PROBLEM REQUIREMENTS
Tally every line in the entries below that holds "however", then give only the total.

THE DATA

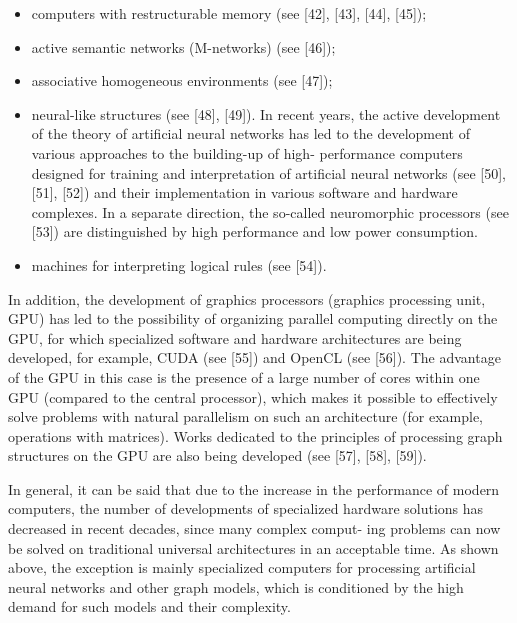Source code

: \documentclass{article}
\begin{document}
\begin{multicols}{2}
\begin{itemize}
    \item computers with restructurable memory (see [42], [43], [44], [45]);
    \item active semantic networks (M-networks) (see [46]);
    \item associative homogeneous environments (see [47]);
    \item neural-like structures (see [48], [49]). In recent
years, the active development of the theory of artificial neural networks has led to the development of various approaches to the building-up of high- performance computers designed for training and interpretation of artificial neural networks (see [50], [51], [52]) and their implementation in various software and hardware complexes. In a separate direction, the so-called neuromorphic processors (see [53]) are distinguished by high performance and low power consumption.
    \item machines for interpreting logical rules (see [54]).
\end{itemize}
\par In addition, the development of graphics processors (graphics processing unit, GPU) has led to the possibility of organizing parallel computing directly on the GPU, for which specialized software and hardware architectures are being developed, for example, CUDA (see [55]) and OpenCL (see [56]). The advantage of the GPU in this case is the presence of a large number of cores within one GPU (compared to the central processor), which makes it possible to effectively solve problems with natural parallelism on such an architecture (for example, operations with matrices). Works dedicated to the principles of processing graph structures on the GPU are also being developed (see [57], [58], [59]).
\par In general, it can be said that due to the increase in the performance of modern computers, the number of developments of specialized hardware solutions has
decreased in recent decades, since many complex comput- ing problems can now be solved on traditional universal architectures in an acceptable time. As shown above, the exception is mainly specialized computers for processing artificial neural networks and other graph models, which is conditioned by the high demand for such models and their complexity.

\end{multicols}
\end{document}
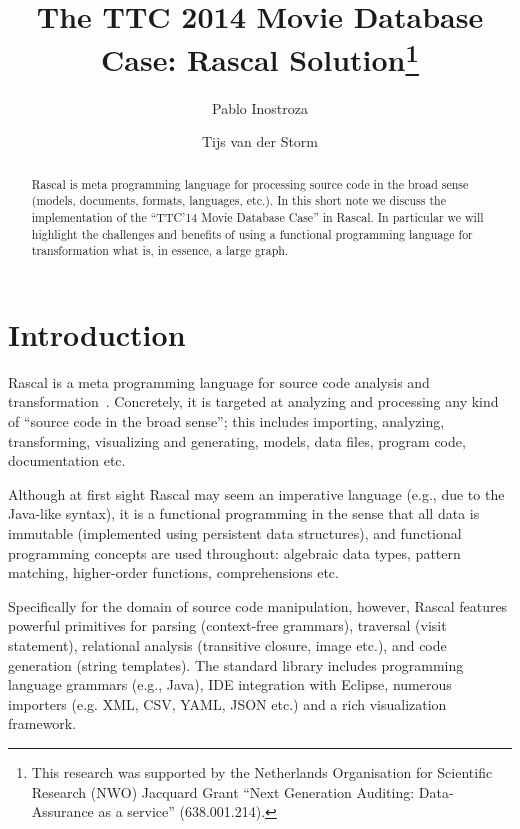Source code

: \documentclass[submission,copyright,creativecommons]{eptcs}
\title{The TTC 2014 Movie Database Case: Rascal Solution\thanks{This
    research was supported by the Netherlands Organisation for
    Scientific Research (NWO) Jacquard Grant ``Next Generation
    Auditing: Data-Assurance as a service'' (638.001.214).}}
\author{Pablo Inostroza \and Tijs van der Storm}
\begin{document}
\maketitle

\begin{abstract}
Rascal is meta programming language for processing source code in the broad sense (models, documents, formats, languages, etc.). In this short note we discuss the implementation of the ``TTC'14 Movie Database Case'' in Rascal. In particular we will highlight the challenges and benefits of using a functional programming language for transformation what is, in essence, a large graph. 
\end{abstract}

\section*{Introduction}

Rascal is a meta programming language for source code analysis and transformation~\cite{Rascal,RascalGTTSE}. 
Concretely, it is targeted at analyzing and processing any kind of ``source code in the broad sense''; this includes importing, analyzing, transforming, visualizing and generating, models, data files, program code, documentation etc.
 
Although at first sight Rascal may seem an imperative language (e.g., due to the  Java-like syntax), it is a functional programming in the sense that all data is immutable (implemented using persistent data structures), and functional programming concepts are used throughout: algebraic data types, pattern matching, higher-order functions, comprehensions etc. 

Specifically for the domain of source code manipulation, however, Rascal features powerful primitives for parsing (context-free grammars), traversal (visit statement), relational analysis (transitive closure, image etc.), and code generation (string templates). 
The standard library includes programming language grammars (e.g., Java), IDE integration
with Eclipse, numerous importers (e.g. XML, CSV, YAML, JSON etc.) and a rich visualization framework. 
\end{document}
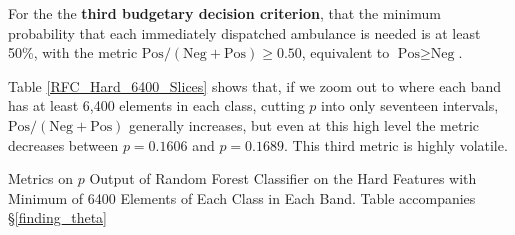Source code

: \FloatBarrier

For the the {\bf third budgetary decision criterion}, that the minimum probability that each immediately dispatched ambulance is needed is at least 50\%, with the metric $\text{Pos}/(\text{Neg}+\text{Pos}) \ge 0.50$, equivalent to $\text{Pos} \ge \text{Neg}$.  

Table \ref{RFC_Hard_6400_Slices} shows that, if we zoom out to where each band has at least 6,400 elements in each class, cutting $p$ into only seventeen intervals, $\text{Pos}/(\text{Neg}+\text{Pos})$ generally increases, but even at this high level the metric decreases between $p=0.1606$ and $p = 0.1689$.  This third metric is highly volatile.  


\begin{table}
\caption{
	\normalsize\normalfont
	Metrics on $p$ Output of Random Forest Classifier on the Hard Features with Minimum of 6400 Elements of Each Class in Each Band.  Table accompanies \S\ref{finding_theta}
}
\label{RFC_Hard_6400_Slices}


\end{table}
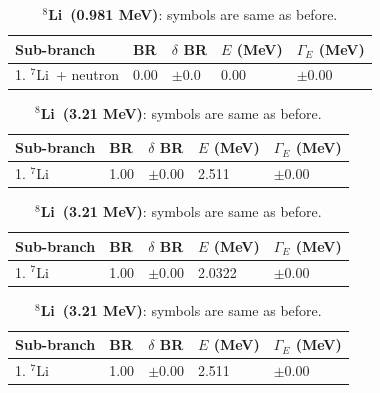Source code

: \documentclass{JINST}
\newcommand{\liEIGHT}{$^{8}$Li~}
\newcommand{\liSEVEN}{$^{7}$Li~}
\begin{document}
\begin{table}[tb]
\caption{\label{tab_he_1} {\bf \liEIGHT (0.981 MeV)}: symbols are same as before.}
\begin{center}
\begin{small}
\begin{tabular}{l l l l l}
\hline
\hline
Sub-branch & BR & $\delta$ BR & $E$ (MeV) &
$\Gamma_E$ (MeV) \\
\hline
1. \liSEVEN + neutron & 0.00 & $\pm$0.0 & 0.00& $\pm$0.00 \\ 
\hline
\hline
\end{tabular}
\end{small}
\end{center}
\end{table}


\begin{table}[tb]
\caption{\label{tab_he_2} {\bf \liEIGHT (3.21 MeV)}: symbols are same as before.}
\begin{center}
\begin{small}
\begin{tabular}{l l l l l}
\hline
\hline
Sub-branch & BR & $\delta$ BR & $E$ (MeV) &
$\Gamma_E$ (MeV) \\
\hline
1. \liSEVEN & 1.00 & $\pm$0.00 & 2.511& $\pm$0.00 \\ 
\hline
\hline
\end{tabular}
\end{small}
\end{center}
\end{table}


\begin{table}[tb]
\caption{\label{tab_he_3} {\bf \liEIGHT (3.21 MeV)}: symbols are same as before.}
\begin{center}
\begin{small}
\begin{tabular}{l l l l l}
\hline
\hline
Sub-branch & BR & $\delta$ BR & $E$ (MeV) &
$\Gamma_E$ (MeV) \\
\hline
1. \liSEVEN & 1.00 & $\pm$0.00 & 2.0322& $\pm$0.00 \\ 
\hline
\hline
\end{tabular}
\end{small}
\end{center}
\end{table}

\begin{table}[tb]
\caption{\label{tab_he_3} {\bf \liEIGHT (3.21 MeV)}: symbols are same as before.}
\begin{center}
\begin{small}
\begin{tabular}{l l l l l}
\hline
\hline
Sub-branch & BR & $\delta$ BR & $E$ (MeV) &
$\Gamma_E$ (MeV) \\
\hline
1. \liSEVEN & 1.00 & $\pm$0.00 & 2.511& $\pm$0.00 \\ 
\hline
\hline
\end{tabular}
\end{small}
\end{center}
\end{table}
\end{document}
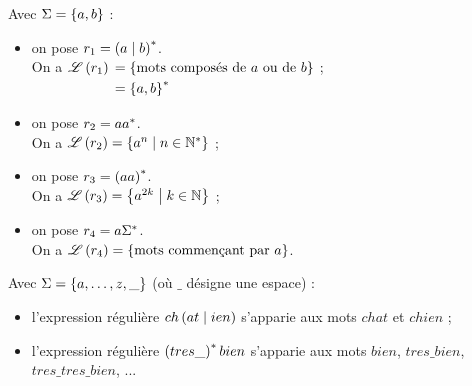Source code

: \begin{ex}
Avec \(\Sigma=\left\lbrace a,b\right\rbrace\) :

\begin{itemize}
    \item on pose \(r_1=\left(a\mid b\right)^{*}\). \\ On a \(\mathscr{L}\left(r_1\right)\begin{aligned}[t]
        &=\left\lbrace\text{mots composés de }a\text{ ou de }b\right\rbrace \\
        &=\left\lbrace a,b\right\rbrace^{*}
    \end{aligned}\) ; \\
    \item on pose \(r_2=aa^{*}\). \\ On a \(\mathscr{L}\left(r_2\right)=\left\lbrace a^n\;\middle|\; n\in\mathbb{N}^*\right\rbrace\) ; \\
    \item on pose \(r_3=\left(aa\right)^{*}\). \\ On a \(\mathscr{L}\left(r_3\right)=\left\lbrace a^{2k}\;\middle|\; k\in\mathbb{N}\right\rbrace\) ; \\
    \item on pose \(r_4=a\Sigma^{*}\). \\ On a \(\mathscr{L}\left(r_4\right)=\left\lbrace\text{mots commençant par }a\right\rbrace\).
\end{itemize}

Avec \(\Sigma=\left\lbrace a,\dots,z,\_\right\rbrace\) (où \(\_\) désigne une espace) :

\begin{itemize}
    \item l'expression régulière \(ch\left(at\mid ien\right)\) s'apparie aux mots \(chat\) et \(chien\) ; \\
    \item l'expression régulière \(\left(tres\_\right)^{*} bien\) s'apparie aux mots \(bien\), \(tres\_ bien\), \(tres\_ tres\_ bien\), ...
\end{itemize}
\end{ex}
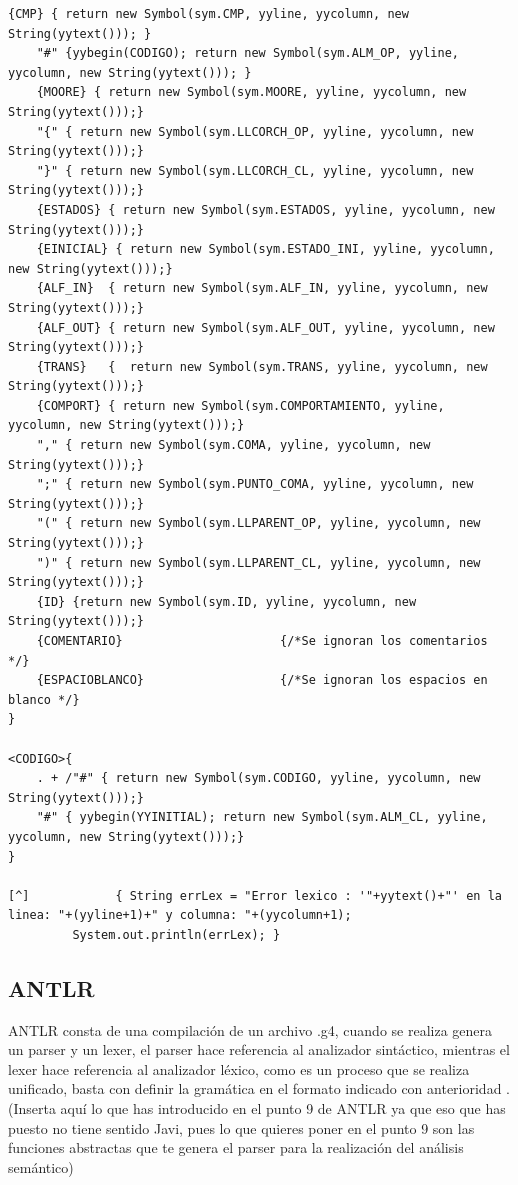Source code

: \documentclass[12pt,a4paper]{article}
\begin{document}
\begin{lstlisting}[caption=Analizador Léxico en JFlex]
	{CMP} { return new Symbol(sym.CMP, yyline, yycolumn, new String(yytext())); }
	"#" {yybegin(CODIGO); return new Symbol(sym.ALM_OP, yyline, yycolumn, new String(yytext())); }
	{MOORE} { return new Symbol(sym.MOORE, yyline, yycolumn, new String(yytext()));}
	"{" { return new Symbol(sym.LLCORCH_OP, yyline, yycolumn, new String(yytext()));}
	"}" { return new Symbol(sym.LLCORCH_CL, yyline, yycolumn, new String(yytext()));}
	{ESTADOS} { return new Symbol(sym.ESTADOS, yyline, yycolumn, new String(yytext()));}
	{EINICIAL} { return new Symbol(sym.ESTADO_INI, yyline, yycolumn, new String(yytext()));}
	{ALF_IN}  { return new Symbol(sym.ALF_IN, yyline, yycolumn, new String(yytext()));}
	{ALF_OUT} { return new Symbol(sym.ALF_OUT, yyline, yycolumn, new String(yytext()));}
	{TRANS}   {  return new Symbol(sym.TRANS, yyline, yycolumn, new String(yytext()));}
	{COMPORT} { return new Symbol(sym.COMPORTAMIENTO, yyline, yycolumn, new String(yytext()));}
	"," { return new Symbol(sym.COMA, yyline, yycolumn, new String(yytext()));}
	";" { return new Symbol(sym.PUNTO_COMA, yyline, yycolumn, new String(yytext()));}
	"(" { return new Symbol(sym.LLPARENT_OP, yyline, yycolumn, new String(yytext()));}
	")" { return new Symbol(sym.LLPARENT_CL, yyline, yycolumn, new String(yytext()));}
	{ID} {return new Symbol(sym.ID, yyline, yycolumn, new String(yytext()));}
	{COMENTARIO}                      {/*Se ignoran los comentarios */}
	{ESPACIOBLANCO}                   {/*Se ignoran los espacios en blanco */}	
}

<CODIGO>{
	. + /"#" { return new Symbol(sym.CODIGO, yyline, yycolumn, new String(yytext()));}
	"#" { yybegin(YYINITIAL); return new Symbol(sym.ALM_CL, yyline, yycolumn, new String(yytext()));}
}

[^]            { String errLex = "Error lexico : '"+yytext()+"' en la linea: "+(yyline+1)+" y columna: "+(yycolumn+1);
		 System.out.println(errLex); }

\end{lstlisting}

\subsection{ANTLR}
ANTLR consta de una compilación de un archivo .g4, cuando se realiza genera un parser y un
lexer, el parser hace referencia al analizador sintáctico, mientras el lexer hace referencia al
analizador léxico, como es un proceso que se realiza unificado, basta con definir la gramática
en el formato indicado con anterioridad . (Inserta aquí lo que has introducido en el punto 9 de
ANTLR ya que eso que has puesto no tiene sentido Javi, pues lo que quieres poner en el punto
9 son las funciones abstractas que te genera el parser para la realización del análisis
semántico)
\end{document}
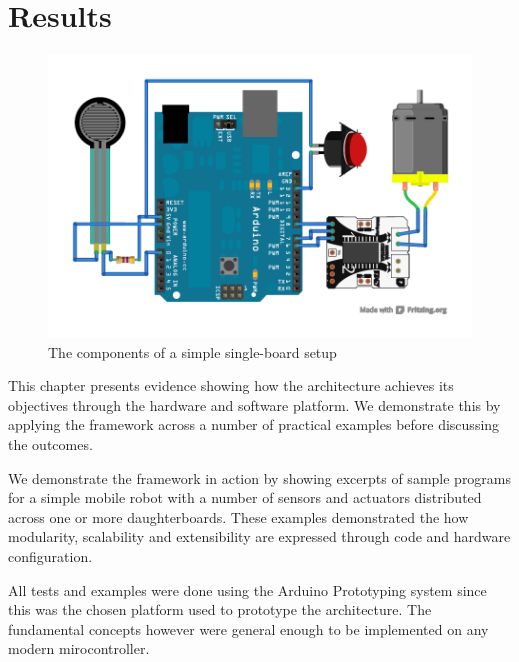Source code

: \chapter{Results} 
\label{chap:results}

\begin{figure}
  \begin{center}
    \includegraphics[width=1.0\columnwidth]{Figures/simple-example.pdf}
    \caption{The components of a simple single-board \xten setup} \label{fig:singleboard}
  \end{center}
\end{figure}

This chapter presents evidence showing how the \xten architecture achieves its objectives through the hardware and software platform. We demonstrate this by applying the framework across a number of practical examples before discussing the outcomes.

 We demonstrate the framework in action by showing excerpts of sample programs for a simple mobile robot with a number of sensors and actuators distributed across one or more daughterboards. These examples demonstrated the how modularity, scalability and extensibility are expressed through code and hardware configuration.
 
All tests and examples were done using the Arduino Prototyping system since this was the chosen platform used to prototype the \xten architecture. The fundamental concepts however were general enough to be implemented on any modern mirocontroller.

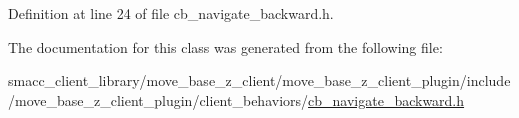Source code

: Definition at line 24 of file cb\+\_\+navigate\+\_\+backward.\+h.



The documentation for this class was generated from the following file\+:\begin{DoxyCompactItemize}
\item 
smacc\+\_\+client\+\_\+library/move\+\_\+base\+\_\+z\+\_\+client/move\+\_\+base\+\_\+z\+\_\+client\+\_\+plugin/include/move\+\_\+base\+\_\+z\+\_\+client\+\_\+plugin/client\+\_\+behaviors/\hyperlink{smacc__client__library_2move__base__z__client_2move__base__z__client__plugin_2include_2move__basef18dba82c6c9ec751438c97ecb125e5}{cb\+\_\+navigate\+\_\+backward.\+h}\end{DoxyCompactItemize}
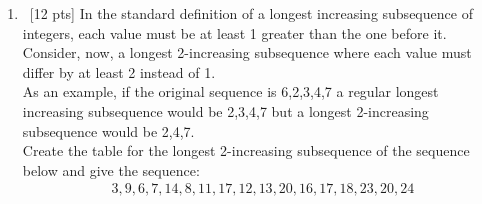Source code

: \documentclass[12pt]{article}
\begin{document}
\begin{enumerate}
    \item \ [12 pts] In the standard definition of a longest increasing subsequence of integers, each value must be at least 1 greater than the one before it. Consider, now, a longest 2-increasing subsequence where each value must differ by at least 2 instead of 1.\\
    As an example, if the original sequence is 6,2,3,4,7 a regular longest increasing subsequence would be 2,3,4,7 but a longest 2-increasing subsequence would be 2,4,7.\\
    Create the table for the longest 2-increasing subsequence of the sequence below and give the sequence:
    \begin{align*}
        3, 9, 6, 7, 14, 8, 11, 17, 12, 13, 20, 16, 17, 18, 23, 20, 24
    \end{align*}


\end{enumerate}
\end{document}
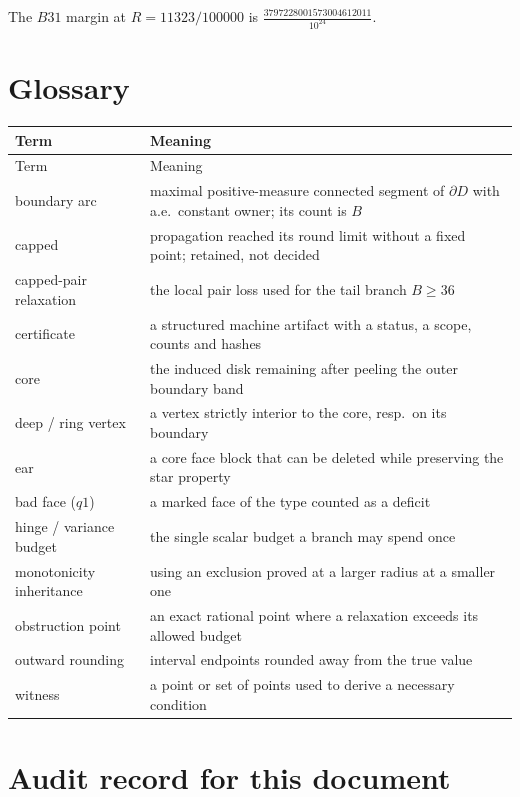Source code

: The $B31$ margin at $R=11323/100000$ is $\frac{3797228001573004612011}{10^{24}}$.


\section{Glossary}

{\footnotesize
\begin{longtable}{@{}>{\raggedright\arraybackslash}p{}>{\raggedright\arraybackslash}p{}@{}}
\toprule
Term & Meaning \\
\midrule
\endfirsthead
\toprule
Term & Meaning \\
\midrule
\endhead
\bottomrule
\endlastfoot
boundary arc & maximal positive-measure connected segment of $\partial D$ with a.e.\ constant owner;
its count is $B$ \\
capped & propagation reached its round limit without a fixed point; retained, not decided \\
capped-pair relaxation & the local pair loss used for the tail branch $B\ge36$ \\
certificate & a structured machine artifact with a status, a scope, counts and hashes \\
core & the induced disk remaining after peeling the outer boundary band \\
deep / ring vertex & a vertex strictly interior to the core, resp.\ on its boundary \\
ear & a core face block that can be deleted while preserving the star property \\
bad face ($q1$) & a marked face of the type counted as a deficit \\
hinge / variance budget & the single scalar budget a branch may spend once \\
monotonicity inheritance & using an exclusion proved at a larger radius at a smaller one \\
obstruction point & an exact rational point where a relaxation exceeds its allowed budget \\
outward rounding & interval endpoints rounded away from the true value \\
witness & a point or set of points used to derive a necessary condition \\
\end{longtable}}


\section{Audit record for this document}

SOLUTION TO THE EXERCISE
2